Since the pictures are not wanted, copy only the text of every record exactly.
(INPUT begins)
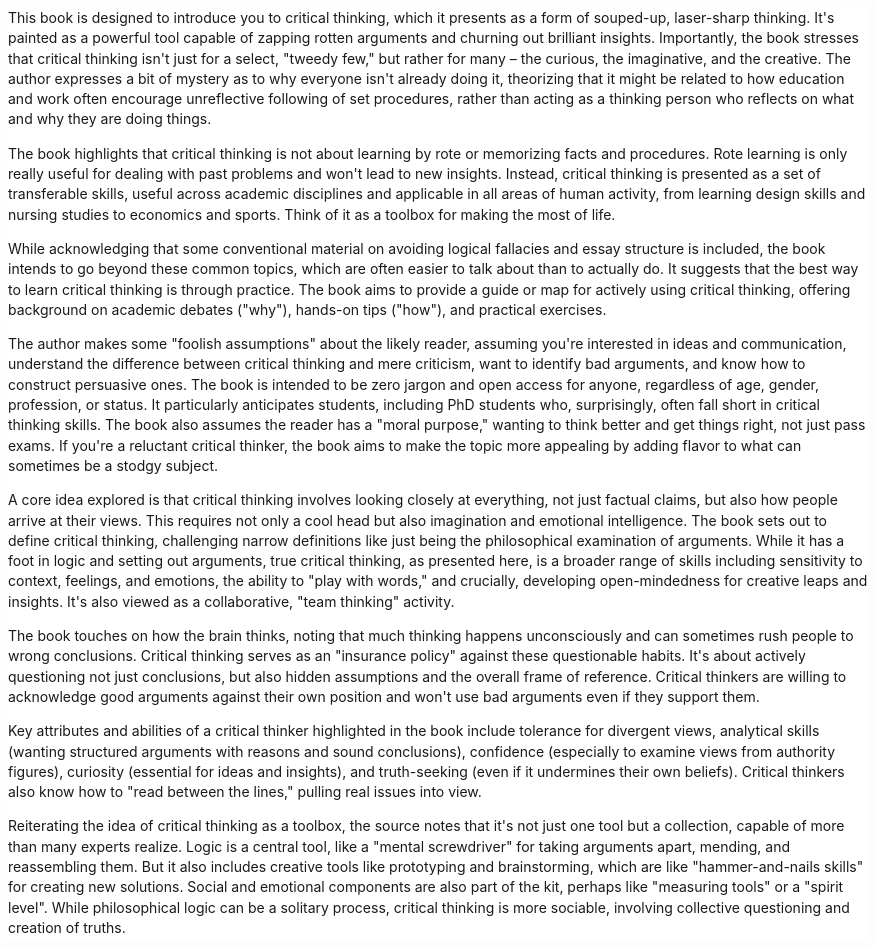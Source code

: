 This book is designed to introduce you to critical thinking, which it presents as a form of souped-up, laser-sharp thinking. It's painted as a powerful tool capable of zapping rotten arguments and churning out brilliant insights. Importantly, the book stresses that critical thinking isn't just for a select, "tweedy few," but rather for many – the curious, the imaginative, and the creative. The author expresses a bit of mystery as to why everyone isn't already doing it, theorizing that it might be related to how education and work often encourage unreflective following of set procedures, rather than acting as a thinking person who reflects on what and why they are doing things.

The book highlights that critical thinking is not about learning by rote or memorizing facts and procedures. Rote learning is only really useful for dealing with past problems and won't lead to new insights. Instead, critical thinking is presented as a set of transferable skills, useful across academic disciplines and applicable in all areas of human activity, from learning design skills and nursing studies to economics and sports. Think of it as a toolbox for making the most of life.

While acknowledging that some conventional material on avoiding logical fallacies and essay structure is included, the book intends to go beyond these common topics, which are often easier to talk about than to actually do. It suggests that the best way to learn critical thinking is through practice. The book aims to provide a guide or map for actively using critical thinking, offering background on academic debates ("why"), hands-on tips ("how"), and practical exercises.

The author makes some "foolish assumptions" about the likely reader, assuming you're interested in ideas and communication, understand the difference between critical thinking and mere criticism, want to identify bad arguments, and know how to construct persuasive ones. The book is intended to be zero jargon and open access for anyone, regardless of age, gender, profession, or status. It particularly anticipates students, including PhD students who, surprisingly, often fall short in critical thinking skills. The book also assumes the reader has a "moral purpose," wanting to think better and get things right, not just pass exams. If you're a reluctant critical thinker, the book aims to make the topic more appealing by adding flavor to what can sometimes be a stodgy subject.

A core idea explored is that critical thinking involves looking closely at everything, not just factual claims, but also how people arrive at their views. This requires not only a cool head but also imagination and emotional intelligence. The book sets out to define critical thinking, challenging narrow definitions like just being the philosophical examination of arguments. While it has a foot in logic and setting out arguments, true critical thinking, as presented here, is a broader range of skills including sensitivity to context, feelings, and emotions, the ability to "play with words," and crucially, developing open-mindedness for creative leaps and insights. It's also viewed as a collaborative, "team thinking" activity.

The book touches on how the brain thinks, noting that much thinking happens unconsciously and can sometimes rush people to wrong conclusions. Critical thinking serves as an "insurance policy" against these questionable habits. It's about actively questioning not just conclusions, but also hidden assumptions and the overall frame of reference. Critical thinkers are willing to acknowledge good arguments against their own position and won't use bad arguments even if they support them.

Key attributes and abilities of a critical thinker highlighted in the book include tolerance for divergent views, analytical skills (wanting structured arguments with reasons and sound conclusions), confidence (especially to examine views from authority figures), curiosity (essential for ideas and insights), and truth-seeking (even if it undermines their own beliefs). Critical thinkers also know how to "read between the lines," pulling real issues into view.

Reiterating the idea of critical thinking as a toolbox, the source notes that it's not just one tool but a collection, capable of more than many experts realize. Logic is a central tool, like a "mental screwdriver" for taking arguments apart, mending, and reassembling them. But it also includes creative tools like prototyping and brainstorming, which are like "hammer-and-nails skills" for creating new solutions. Social and emotional components are also part of the kit, perhaps like "measuring tools" or a "spirit level". While philosophical logic can be a solitary process, critical thinking is more sociable, involving collective questioning and creation of truths.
(INPUT ends)
### RESULT BELOW:
Source code

: This book is designed to introduce you to critical thinking, which it presents as a form of souped-up, laser-sharp thinking. It's painted as a powerful tool capable of zapping rotten arguments and churning out brilliant insights. Importantly, the book stresses that critical thinking isn't just for a select, "tweedy few," but rather for many – the curious, the imaginative, and the creative. The author expresses a bit of mystery as to why everyone isn't already doing it, theorizing that it might be related to how education and work often encourage unreflective following of set procedures, rather than acting as a thinking person who reflects on what and why they are doing things.

The book highlights that critical thinking is not about learning by rote or memorizing facts and procedures. Rote learning is only really useful for dealing with past problems and won't lead to new insights. Instead, critical thinking is presented as a set of transferable skills, useful across academic disciplines and applicable in all areas of human activity, from learning design skills and nursing studies to economics and sports. Think of it as a toolbox for making the most of life.

While acknowledging that some conventional material on avoiding logical fallacies and essay structure is included, the book intends to go beyond these common topics, which are often easier to talk about than to actually do. It suggests that the best way to learn critical thinking is through practice. The book aims to provide a guide or map for actively using critical thinking, offering background on academic debates ("why"), hands-on tips ("how"), and practical exercises.

The author makes some "foolish assumptions" about the likely reader, assuming you're interested in ideas and communication, understand the difference between critical thinking and mere criticism, want to identify bad arguments, and know how to construct persuasive ones. The book is intended to be zero jargon and open access for anyone, regardless of age, gender, profession, or status. It particularly anticipates students, including PhD students who, surprisingly, often fall short in critical thinking skills. The book also assumes the reader has a "moral purpose," wanting to think better and get things right, not just pass exams. If you're a reluctant critical thinker, the book aims to make the topic more appealing by adding flavor to what can sometimes be a stodgy subject.

A core idea explored is that critical thinking involves looking closely at everything, not just factual claims, but also how people arrive at their views. This requires not only a cool head but also imagination and emotional intelligence. The book sets out to define critical thinking, challenging narrow definitions like just being the philosophical examination of arguments. While it has a foot in logic and setting out arguments, true critical thinking, as presented here, is a broader range of skills including sensitivity to context, feelings, and emotions, the ability to "play with words," and crucially, developing open-mindedness for creative leaps and insights. It's also viewed as a collaborative, "team thinking" activity.

The book touches on how the brain thinks, noting that much thinking happens unconsciously and can sometimes rush people to wrong conclusions. Critical thinking serves as an "insurance policy" against these questionable habits. It's about actively questioning not just conclusions, but also hidden assumptions and the overall frame of reference. Critical thinkers are willing to acknowledge good arguments against their own position and won't use bad arguments even if they support them.

Key attributes and abilities of a critical thinker highlighted in the book include tolerance for divergent views, analytical skills (wanting structured arguments with reasons and sound conclusions), confidence (especially to examine views from authority figures), curiosity (essential for ideas and insights), and truth-seeking (even if it undermines their own beliefs). Critical thinkers also know how to "read between the lines," pulling real issues into view.

Reiterating the idea of critical thinking as a toolbox, the source notes that it's not just one tool but a collection, capable of more than many experts realize. Logic is a central tool, like a "mental screwdriver" for taking arguments apart, mending, and reassembling them. But it also includes creative tools like prototyping and brainstorming, which are like "hammer-and-nails skills" for creating new solutions. Social and emotional components are also part of the kit, perhaps like "measuring tools" or a "spirit level". While philosophical logic can be a solitary process, critical thinking is more sociable, involving collective questioning and creation of truths.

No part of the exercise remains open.